No insistan, yo no soy Rowling. (xD!!)

Juro Solemnemente que...

Numero 5:

Esa mañana, el sol brillaba con demasiada intensidad para ser invierno, y el joven Potter lo interpretó como un excelente augurio. Después de todo, 17 años no se cumplen todos los días, mucho menos en un día tan brillante como aquel, un verdadero oasis en medio de la nieve.

James se levantó rápidamente al notar que su habitación estaba vacía. No le dio mayor importancia, ya era tarde y sus amigos seguramente estarían desayunando. Se vistió y salió hacia el gran comedor con una gran sonrisa.

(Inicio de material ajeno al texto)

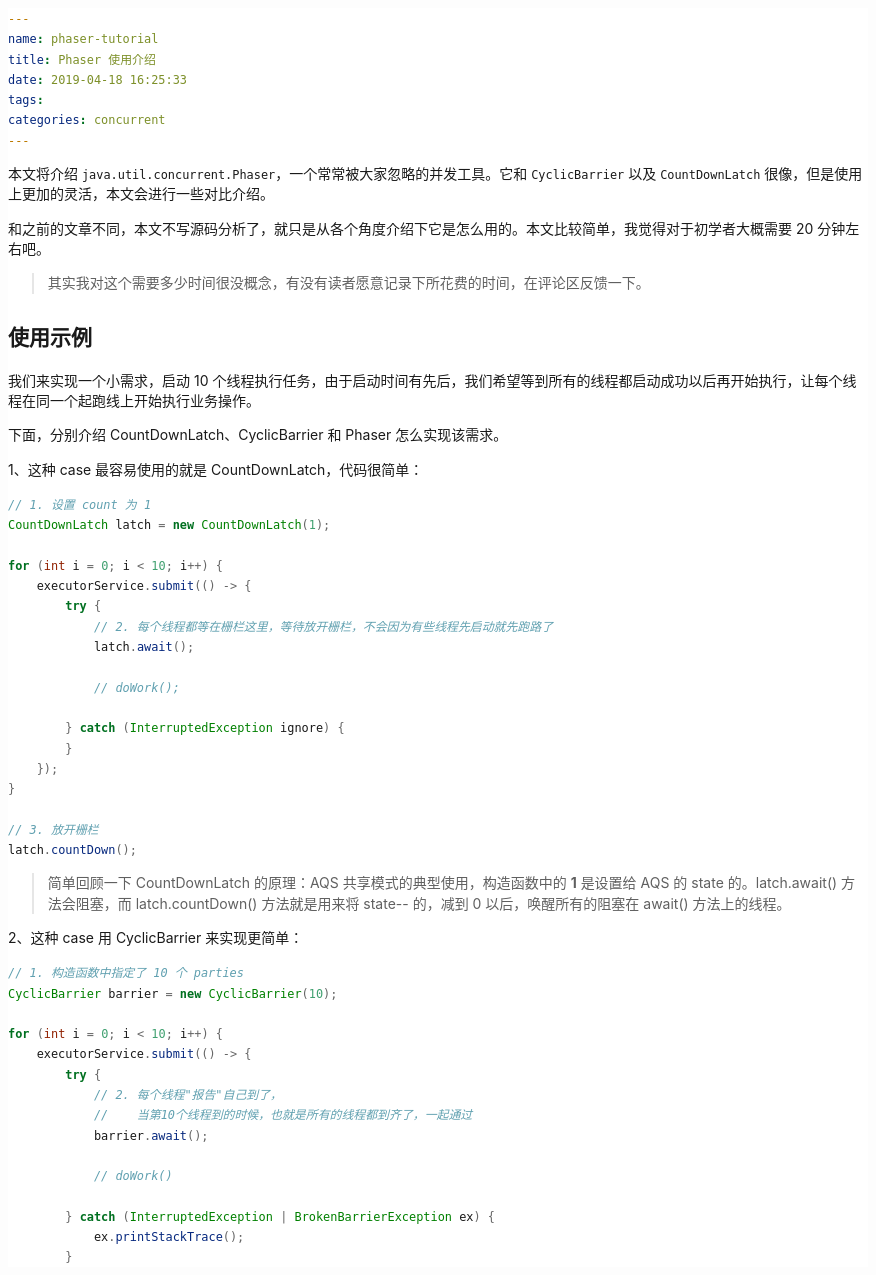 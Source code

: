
 ```yaml
---
name: phaser-tutorial
title: Phaser 使用介绍
date: 2019-04-18 16:25:33
tags: 
categories: concurrent
---
```

本文将介绍 `java.util.concurrent.Phaser`，一个常常被大家忽略的并发工具。它和 `CyclicBarrier` 以及 `CountDownLatch` 很像，但是使用上更加的灵活，本文会进行一些对比介绍。

和之前的文章不同，本文不写源码分析了，就只是从各个角度介绍下它是怎么用的。本文比较简单，我觉得对于初学者大概需要 20 分钟左右吧。

> 其实我对这个需要多少时间很没概念，有没有读者愿意记录下所花费的时间，在评论区反馈一下。

## 使用示例

我们来实现一个小需求，启动 10 个线程执行任务，由于启动时间有先后，我们希望等到所有的线程都启动成功以后再开始执行，让每个线程在同一个起跑线上开始执行业务操作。

下面，分别介绍 CountDownLatch、CyclicBarrier 和 Phaser 怎么实现该需求。

1、这种 case 最容易使用的就是 CountDownLatch，代码很简单：

```java
// 1. 设置 count 为 1
CountDownLatch latch = new CountDownLatch(1);

for (int i = 0; i < 10; i++) {
    executorService.submit(() -> {
        try {
            // 2. 每个线程都等在栅栏这里，等待放开栅栏，不会因为有些线程先启动就先跑路了
            latch.await();
            
            // doWork();
            
        } catch (InterruptedException ignore) {
        }
    });
}

// 3. 放开栅栏
latch.countDown();

```

> 简单回顾一下 CountDownLatch 的原理：AQS 共享模式的典型使用，构造函数中的 **1** 是设置给 AQS 的 state 的。latch.await() 方法会阻塞，而 latch.countDown() 方法就是用来将 state-- 的，减到 0 以后，唤醒所有的阻塞在 await() 方法上的线程。

2、这种 case 用 CyclicBarrier 来实现更简单：

```java
// 1. 构造函数中指定了 10 个 parties
CyclicBarrier barrier = new CyclicBarrier(10);

for (int i = 0; i < 10; i++) {
    executorService.submit(() -> {
        try {
            // 2. 每个线程"报告"自己到了，
            //    当第10个线程到的时候，也就是所有的线程都到齐了，一起通过
            barrier.await();
            
            // doWork()
            
        } catch (InterruptedException | BrokenBarrierException ex) {
            ex.printStackTrace();
        }
```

Al llegar, la mesa entera de Gryffindor alzó sus copas, o en realidad tazas, y brindaron a su salud. Sirius y Remus se abalanzaron cariñosamente sobre él en un abrazo descomunal. Varias chicas intentaron hacer lo mismo, aunque tal vez, no con el mismo propósito. De todas formas, él logró salvarse desapareciendo por un pasillo escondido.

Fuera de eso, todo iba genial.

Bueno, las famosas excepciones… Más bien digamos que todo iría genial para el pobre James, si cierta pelirroja se hubiera dignado a saludarlo. Pero nada. Ni siquiera una sonrisa. Nada.

El chico no pudo evitar deprimirse un poco, su relación con la pelirroja había cambiado bastante ese año, hasta podía decir que eran amigos; pero ella, decidió desaparecer justo ese brillante día y quitarle la emoción de sentir su vida completamente perfecta.

Caminando distraído como iba, James chocó con una pequeña nota que al parecer iba volando por ahí sin dirección. ¿Qué rayos? Pensó, y vencido por la curiosidad de merodeador, la leyó.

Tal vez habría sido mejor no hacerlo. Tal vez debería haberla dejado seguir su dirección. Talvez ni siquiera era para él. Pero también él sabía, que sin la pequeña nota, ese día definitivamente no habría sido el mismo.

Es increíble como la sencillez de un detalle pudo causar tantas emociones juntas en el pobre chico.

Increíble como pudo hacerlo gritar y saltar de alegría un simple Feliz Cumpleaños, lanzado no precisamente al azar por cierta pelirroja que reía a carcajadas al ver bailar en medio del pasillo al chico de las gafas.